Required work:
What is the number of lines in the entries below that include the word "leaks"? Provide the number only.

(Input for this task)

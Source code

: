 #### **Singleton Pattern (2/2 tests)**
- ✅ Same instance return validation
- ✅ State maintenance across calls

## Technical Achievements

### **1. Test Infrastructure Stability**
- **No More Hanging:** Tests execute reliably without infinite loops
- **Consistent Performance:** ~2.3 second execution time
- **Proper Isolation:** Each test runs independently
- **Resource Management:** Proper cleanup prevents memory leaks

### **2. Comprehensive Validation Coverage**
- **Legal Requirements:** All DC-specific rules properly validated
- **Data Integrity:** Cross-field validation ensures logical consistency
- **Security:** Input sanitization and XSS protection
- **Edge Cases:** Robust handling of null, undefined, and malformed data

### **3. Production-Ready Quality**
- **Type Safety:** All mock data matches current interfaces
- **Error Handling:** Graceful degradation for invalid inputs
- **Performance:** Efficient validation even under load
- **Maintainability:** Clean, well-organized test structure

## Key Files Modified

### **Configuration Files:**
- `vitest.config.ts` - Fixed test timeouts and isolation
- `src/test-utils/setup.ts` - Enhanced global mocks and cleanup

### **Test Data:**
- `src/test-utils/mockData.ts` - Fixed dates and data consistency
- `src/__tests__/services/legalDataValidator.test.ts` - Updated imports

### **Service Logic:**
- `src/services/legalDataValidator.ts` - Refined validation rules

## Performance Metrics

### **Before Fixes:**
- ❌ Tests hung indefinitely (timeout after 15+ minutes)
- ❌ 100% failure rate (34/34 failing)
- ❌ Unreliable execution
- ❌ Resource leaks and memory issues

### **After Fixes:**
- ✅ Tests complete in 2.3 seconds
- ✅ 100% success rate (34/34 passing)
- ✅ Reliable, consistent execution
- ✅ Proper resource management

(End Input for this task)

Solution for this task:
2